Stoichev parecía casi tan reverente como yo, aunque debía ver cada día manuscritos similares.

—Lo he traducido al búlgaro —dijo al cabo de un momento, y sacó una hoja de papel cebolla mecanografiada. Nos sentamos—. Se la intentaré leer.

Carraspeó y nos leyó una tosca pero competente versión de una carta que, desde entonces, ha sido traducida muchas veces.

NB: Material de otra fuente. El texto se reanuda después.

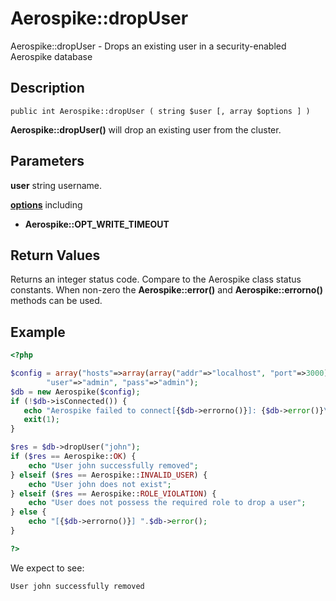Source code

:
# Aerospike::dropUser

Aerospike::dropUser - Drops an existing user in a security-enabled Aerospike database

## Description

```
public int Aerospike::dropUser ( string $user [, array $options ] )
```

**Aerospike::dropUser()** will drop an existing user from the cluster.

## Parameters

**user** string username.

**[options](aerospike.md)** including
- **Aerospike::OPT_WRITE_TIMEOUT**

## Return Values

Returns an integer status code.  Compare to the Aerospike class status
constants.  When non-zero the **Aerospike::error()** and
**Aerospike::errorno()** methods can be used.

## Example

```php
<?php

$config = array("hosts"=>array(array("addr"=>"localhost", "port"=>3000)),
        "user"=>"admin", "pass"=>"admin");
$db = new Aerospike($config);
if (!$db->isConnected()) {
   echo "Aerospike failed to connect[{$db->errorno()}]: {$db->error()}\n";
   exit(1);
}

$res = $db->dropUser("john");
if ($res == Aerospike::OK) {
    echo "User john successfully removed";
} elseif ($res == Aerospike::INVALID_USER) {
    echo "User john does not exist";
} elseif ($res == Aerospike::ROLE_VIOLATION) {
    echo "User does not possess the required role to drop a user";
} else {
    echo "[{$db->errorno()}] ".$db->error();
}

?>
```

We expect to see:

```
User john successfully removed
```

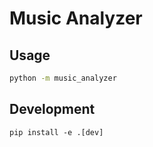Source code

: # Music Analyzer

## Usage

```bash
python -m music_analyzer
```

## Development

`pip install -e .[dev]`

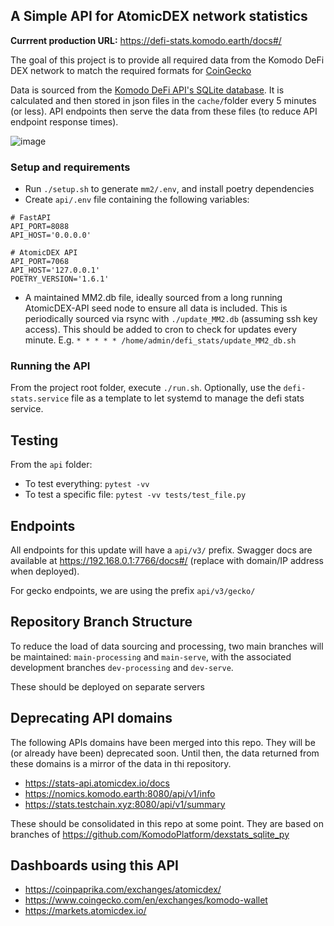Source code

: ## A Simple API for AtomicDEX network statistics

**Currrent production URL:** https://defi-stats.komodo.earth/docs#/

The goal of this project is to provide all required data from the Komodo DeFi DEX network to match the required formats for [CoinGecko](https://docs.google.com/document/d/1v27QFoQq1SKT3Priq3aqPgB70Xd_PnDzbOCiuoCyixw/edit?usp=sharing)

Data is sourced from the [Komodo DeFi API's SQLite database](https://developers.komodoplatform.com/basic-docs/atomicdex/atomicdex-tutorials/query-the-mm2-database.html#my-swaps). It is calculated and then stored in json files in the `cache/`folder every 5 minutes (or less). API endpoints then serve the data from these files (to reduce API endpoint response times).

![image](https://user-images.githubusercontent.com/24797699/109954887-7030db00-7d14-11eb-9b4d-b384082c0705.png)


### Setup and requirements

- Run `./setup.sh` to generate `mm2/.env`, and install poetry dependencies
- Create `api/.env` file containing the following variables:

```
# FastAPI
API_PORT=8088
API_HOST='0.0.0.0'

# AtomicDEX API
API_PORT=7068
API_HOST='127.0.0.1'
POETRY_VERSION='1.6.1'
```
- A maintained MM2.db file, ideally sourced from a long running AtomicDEX-API seed node to ensure all data is included. This is periodically sourced via rsync with `./update_MM2.db` (assuming ssh key access). This should be added to cron to check for updates every minute. E.g. `* * * * * /home/admin/defi_stats/update_MM2_db.sh`


### Running the API
From the project root folder, execute `./run.sh`.
Optionally, use the `defi-stats.service` file as a template to let systemd to manage the defi stats service.

## Testing
From the `api` folder:
- To test everything: `pytest -vv`
- To test a specific file: `pytest -vv tests/test_file.py`

## Endpoints

All endpoints for this update will have a `api/v3/` prefix. Swagger docs are available at https://192.168.0.1:7766/docs#/ (replace with domain/IP address when deployed).

For gecko endpoints, we are using the prefix `api/v3/gecko/`

## Repository Branch Structure

To reduce the load of data sourcing and processing, two main branches will be maintained: `main-processing` and `main-serve`, with the associated development branches `dev-processing` and `dev-serve`.

These should be deployed on separate servers


## Deprecating API domains
The following APIs domains have been merged into this repo. They will be (or already have been) deprecated soon. Until then, the data returned from these domains is a mirror of the data in thi repository.
- https://stats-api.atomicdex.io/docs
- https://nomics.komodo.earth:8080/api/v1/info
- https://stats.testchain.xyz:8080/api/v1/summary

These should be consolidated in this repo at some point. They are based on branches of https://github.com/KomodoPlatform/dexstats_sqlite_py

## Dashboards using this API
- https://coinpaprika.com/exchanges/atomicdex/
- https://www.coingecko.com/en/exchanges/komodo-wallet
- https://markets.atomicdex.io/

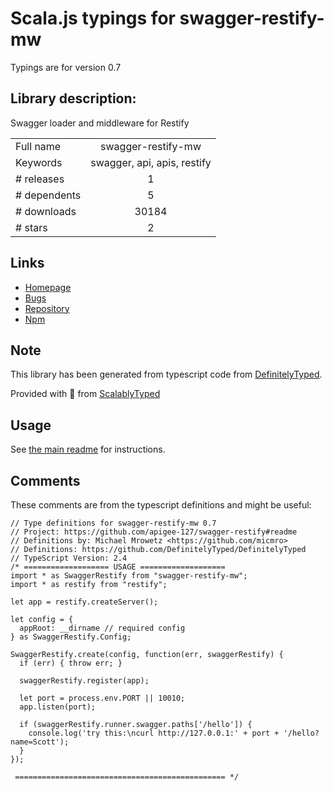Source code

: 
# Scala.js typings for swagger-restify-mw

Typings are for version 0.7

## Library description:
Swagger loader and middleware for Restify

|                    |                 |
| ------------------ | :-------------: |
| Full name          | swagger-restify-mw |
| Keywords           | swagger, api, apis, restify |
| # releases         | 1 |
| # dependents       | 5 |
| # downloads        | 30184 |
| # stars            | 2 |

## Links
- [Homepage](https://github.com/apigee-127/swagger-restify#readme)
- [Bugs](https://github.com/apigee-127/swagger-restify/issues)
- [Repository](https://github.com/apigee-127/swagger-restify)
- [Npm](https://www.npmjs.com/package/swagger-restify-mw)
    


## Note
This library has been generated from typescript code from [DefinitelyTyped](https://definitelytyped.org).

Provided with :purple_heart: from [ScalablyTyped](https://github.com/oyvindberg/ScalablyTyped)

## Usage
See [the main readme](../../readme.md) for instructions.

## Comments

These comments are from the typescript definitions and might be useful:
```
// Type definitions for swagger-restify-mw 0.7
// Project: https://github.com/apigee-127/swagger-restify#readme
// Definitions by: Michael Mrowetz <https://github.com/micmro>
// Definitions: https://github.com/DefinitelyTyped/DefinitelyTyped
// TypeScript Version: 2.4
/* =================== USAGE ===================
import * as SwaggerRestify from "swagger-restify-mw";
import * as restify from "restify";

let app = restify.createServer();

let config = {
  appRoot: __dirname // required config
} as SwaggerRestify.Config;

SwaggerRestify.create(config, function(err, swaggerRestify) {
  if (err) { throw err; }

  swaggerRestify.register(app);

  let port = process.env.PORT || 10010;
  app.listen(port);

  if (swaggerRestify.runner.swagger.paths['/hello']) {
    console.log('try this:\ncurl http://127.0.0.1:' + port + '/hello?name=Scott');
  }
});

 =============================================== */


```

Su Excelencia, monseñor abad Eupraxius:

Tomo la pluma para cumplir la tarea que, en vuestra sabiduría, me habéis encomendado y para referiros los pormenores de nuestra misión. Ojalá pueda hacerles justicia, así como a vuestros deseos, con la ayuda de Dios. Esta noche dormiremos cerca de Virbius, a dos jornadas de viaje de vos, en el monasterio de San Vladimir, donde los hermanos nos han dado la bienvenida en vuestro nombre. Tal como ordenasteis, fui solo a ver al señor abad y le hablé de nuestra misión en el mayor secreto, sin que hubieran novicios o criados presentes. Ha ordenado que nuestra carreta permanezca cerrada a cal y canto en los establos, dentro del patio, con dos guardias elegidos entre los monjes y otros dos de nuestro grupo. Confío en que encontremos a menudo tanta comprensión y diligencia, al menos hasta que entremos en territorio de los infieles. Tal como ordenasteis, deposité un libro en manos del abad, acompañado de vuestras instrucciones, y vi que lo guardaba al punto, sin abrirlo delante de mí.

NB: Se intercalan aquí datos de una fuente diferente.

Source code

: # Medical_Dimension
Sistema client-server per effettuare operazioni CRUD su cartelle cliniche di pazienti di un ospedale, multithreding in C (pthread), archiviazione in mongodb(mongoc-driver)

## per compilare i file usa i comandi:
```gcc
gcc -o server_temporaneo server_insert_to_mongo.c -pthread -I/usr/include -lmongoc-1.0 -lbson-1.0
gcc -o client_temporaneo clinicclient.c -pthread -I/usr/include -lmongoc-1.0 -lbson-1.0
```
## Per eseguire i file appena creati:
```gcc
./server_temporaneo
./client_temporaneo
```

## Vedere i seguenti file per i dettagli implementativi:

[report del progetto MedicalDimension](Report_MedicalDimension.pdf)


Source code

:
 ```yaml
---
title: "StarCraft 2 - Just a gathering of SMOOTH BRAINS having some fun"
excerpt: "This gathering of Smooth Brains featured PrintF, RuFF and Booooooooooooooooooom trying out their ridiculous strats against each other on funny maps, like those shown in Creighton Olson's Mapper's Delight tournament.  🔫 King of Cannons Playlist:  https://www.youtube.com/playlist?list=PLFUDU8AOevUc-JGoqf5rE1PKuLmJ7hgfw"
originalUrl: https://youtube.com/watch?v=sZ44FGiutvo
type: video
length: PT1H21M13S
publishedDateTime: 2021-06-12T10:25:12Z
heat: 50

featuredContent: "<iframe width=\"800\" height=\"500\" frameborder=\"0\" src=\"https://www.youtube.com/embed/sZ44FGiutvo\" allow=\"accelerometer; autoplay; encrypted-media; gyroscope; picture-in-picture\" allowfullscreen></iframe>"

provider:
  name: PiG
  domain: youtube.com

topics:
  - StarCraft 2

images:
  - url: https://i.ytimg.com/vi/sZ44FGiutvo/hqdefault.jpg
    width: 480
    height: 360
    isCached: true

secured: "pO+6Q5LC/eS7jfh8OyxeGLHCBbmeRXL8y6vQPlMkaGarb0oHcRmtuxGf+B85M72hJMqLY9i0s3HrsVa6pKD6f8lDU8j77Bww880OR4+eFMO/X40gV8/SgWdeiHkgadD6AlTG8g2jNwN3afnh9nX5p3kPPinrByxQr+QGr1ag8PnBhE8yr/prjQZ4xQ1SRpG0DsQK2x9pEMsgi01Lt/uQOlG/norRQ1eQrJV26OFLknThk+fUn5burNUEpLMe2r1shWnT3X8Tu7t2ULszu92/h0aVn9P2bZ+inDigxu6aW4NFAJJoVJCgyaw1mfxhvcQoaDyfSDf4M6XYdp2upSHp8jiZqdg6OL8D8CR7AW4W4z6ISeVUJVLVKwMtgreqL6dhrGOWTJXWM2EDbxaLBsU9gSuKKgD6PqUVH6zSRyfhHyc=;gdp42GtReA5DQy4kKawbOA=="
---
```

Los caballos están cansados después de la ascensión a través de las montañas, y dormiremos aquí otra noche después de ésta. Los oficios celebrados en la iglesia nos han reconfortado, y en ella se conservan dos iconos de la Virgen purísima, los cuales han obrado milagros no hace ni ochenta años. Uno de ellos todavía conserva las lágrimas milagrosas que lloró por un pecador, y ahora se han convertido en perlas de una rara belleza. Hemos ofrecido ardientes plegarias para que nos proteja en nuestra misión, arribar sanos y salvos a la gran ciudad, e incluso en la capital del enemigo encontrar un refugio desde el cual intentar cumplir nuestra misión.

Humildemente vuestro en el nombre del Padre, del Hijo y del Espíritu Santo.